[RFC PATCH 22/45] mm: page_alloc: adopt partial pageblocks from tainted superpageblocks

[Rik van Riel <riel@surriel.com>]

From: Rik van Riel <riel@meta.com>

Add Phase 2 to rmqueue_bulk: when refilling PCP for unmovable or
reclaimable allocations, search tainted superpageblocks for partially-free
pageblocks with sub-pageblock buddy entries of the requested migratetype.

Claim ownership of the pageblock and move the found entry to PCP with
PCPBuddy marking.  Pass 0 (the existing owned-block recovery phase)
picks up remaining buddy entries on subsequent refills, so there is no
need to sweep the entire pageblock eagerly.

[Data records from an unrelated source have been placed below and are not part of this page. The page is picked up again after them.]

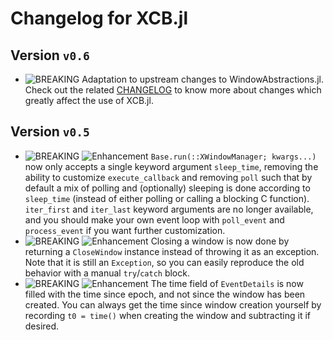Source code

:# Changelog for XCB.jl

## Version `v0.6`

- ![BREAKING][badge-breaking] Adaptation to upstream changes to WindowAbstractions.jl. Check out the related [CHANGELOG](https://github.com/serenity4/WindowAbstractions.jl/blob/master/CHANGELOG.md) to know more about changes which greatly affect the use of XCB.jl.

## Version `v0.5`

- ![BREAKING][badge-breaking] ![Enhancement][badge-enhancement] `Base.run(::XWindowManager; kwargs...)` now only accepts a single keyword argument `sleep_time`, removing the ability to customize `execute_callback` and removing `poll` such that by default a mix of polling and (optionally) sleeping is done according to `sleep_time` (instead of either polling or calling a blocking C function). `iter_first` and `iter_last` keyword arguments are no longer available, and you should make your own event loop with `poll_event` and `process_event` if you want further customization.
- ![BREAKING][badge-breaking] ![Enhancement][badge-enhancement] Closing a window is now done by returning a `CloseWindow` instance instead of throwing it as an exception. Note that it is still an `Exception`, so you can easily reproduce the old behavior with a manual `try`/`catch` block.
- ![BREAKING][badge-breaking] ![Enhancement][badge-enhancement] The time field of `EventDetails` is now filled with the time since epoch, and not since the window has been created. You can always get the time since window creation yourself by recording `t0 = time()` when creating the window and subtracting it if desired.

[badge-breaking]: https://img.shields.io/badge/BREAKING-red.svg
[badge-deprecation]: https://img.shields.io/badge/deprecation-orange.svg
[badge-feature]: https://img.shields.io/badge/feature-green.svg
[badge-enhancement]: https://img.shields.io/badge/enhancement-blue.svg
[badge-bugfix]: https://img.shields.io/badge/bugfix-purple.svg
[badge-security]: https://img.shields.io/badge/security-black.svg
[badge-experimental]: https://img.shields.io/badge/experimental-lightgrey.svg
[badge-maintenance]: https://img.shields.io/badge/maintenance-gray.svg

<!--
# Badges (reused from the CHANGELOG.md of Documenter.jl)

![BREAKING][badge-breaking]
![Deprecation][badge-deprecation]
![Feature][badge-feature]
![Enhancement][badge-enhancement]
![Bugfix][badge-bugfix]
![Security][badge-security]
![Experimental][badge-experimental]
![Maintenance][badge-maintenance]
-->
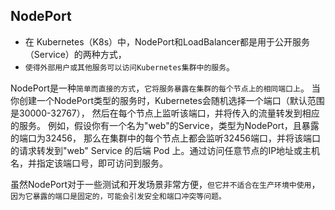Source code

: ## NodePort
* 在 Kubernetes（K8s）中，NodePort和LoadBalancer都是用于公开服务（Service）的两种方式，
* `使得外部用户或其他服务可以访问Kubernetes集群中的服务`。


NodePort是一种`简单而直接的方式`，`它将服务暴露在集群的每个节点上的相同端口上`。
当你创建一个NodePort类型的服务时，Kubernetes会随机选择一个端口（默认范围是30000-32767），
然后在每个节点上监听该端口，并将传入的流量转发到相应的服务。
例如，假设你有一个名为"web"的Service，类型为NodePort，且暴露的端口为32456，
那么在集群中的每个节点上都会监听32456端口，并将该端口的请求转发到"web" Service 的后端 Pod 上。通过访问任意节点的IP地址或主机名，并指定该端口号，即可访问到服务。

虽然NodePort对于一些测试和开发场景非常方便，`但它并不适合在生产环境中使用`，
`因为它暴露的端口是固定的，可能会引发安全和端口冲突等问题。`


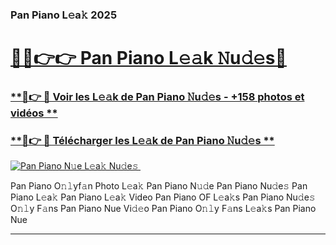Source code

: ### Pan Piano L𝚎a𝚔 2025  

# <h1><a href="(https://rebrand.ly/accesvip">🔗🔗👉👉 Pan Piano L𝚎𝚊k 𝙽u𝚍𝚎s🔗</a></h1>

### [ **🔗👉 🔴 Voir les L𝚎𝚊k de Pan Piano 𝙽u𝚍𝚎s - +158 photos et vidéos **](https://rebrand.ly/accesvip)
### [ **🔗👉 🔴 Télécharger les L𝚎𝚊k de Pan Piano 𝙽u𝚍𝚎s **](https://rebrand.ly/accesvip)  

[![Pan Piano N𝚞e L𝚎a𝚔 Nu𝚍e𝚜 ](https://i.imgur.com/0qMVB7G.gif)](https://rebrand.ly/accesvip)  

Pan Piano O𝚗𝚕yf𝚊n Photo L𝚎a𝚔
Pan Piano N𝚞𝚍e
Pan Piano Nu𝚍e𝚜
Pan Piano L𝚎a𝚔
Pan Piano L𝚎a𝚔 Video
Pan Piano OF L𝚎a𝚔s
Pan Piano Nu𝚍e𝚜 O𝚗𝚕y F𝚊ns
Pan Piano Nue Vi𝚍𝚎o
Pan Piano O𝚗𝚕y F𝚊ns L𝚎a𝚔s
Pan Piano Nue

___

This concentrates non-movable allocations into already-tainted
superpageblocks, reducing fragmentation spread to clean superpageblocks.

Before claiming ownership, verify the pageblock is not already owned by
another CPU (pbd->cpu == 0).  Without this check, two CPUs could have
PCPBuddy pages from the same pageblock on separate PCP lists protected
by different locks, and the PCP merge pass could corrupt the other
CPU's list.

Signed-off-by: Rik van Riel <riel@surriel.com>
Assisted-by: Claude:claude-opus-4.7 syzkaller
---
 mm/page_alloc.c | 114 ++++++++++++++++++++++++++++++++++++++++++------
 1 file changed, 101 insertions(+), 13 deletions(-)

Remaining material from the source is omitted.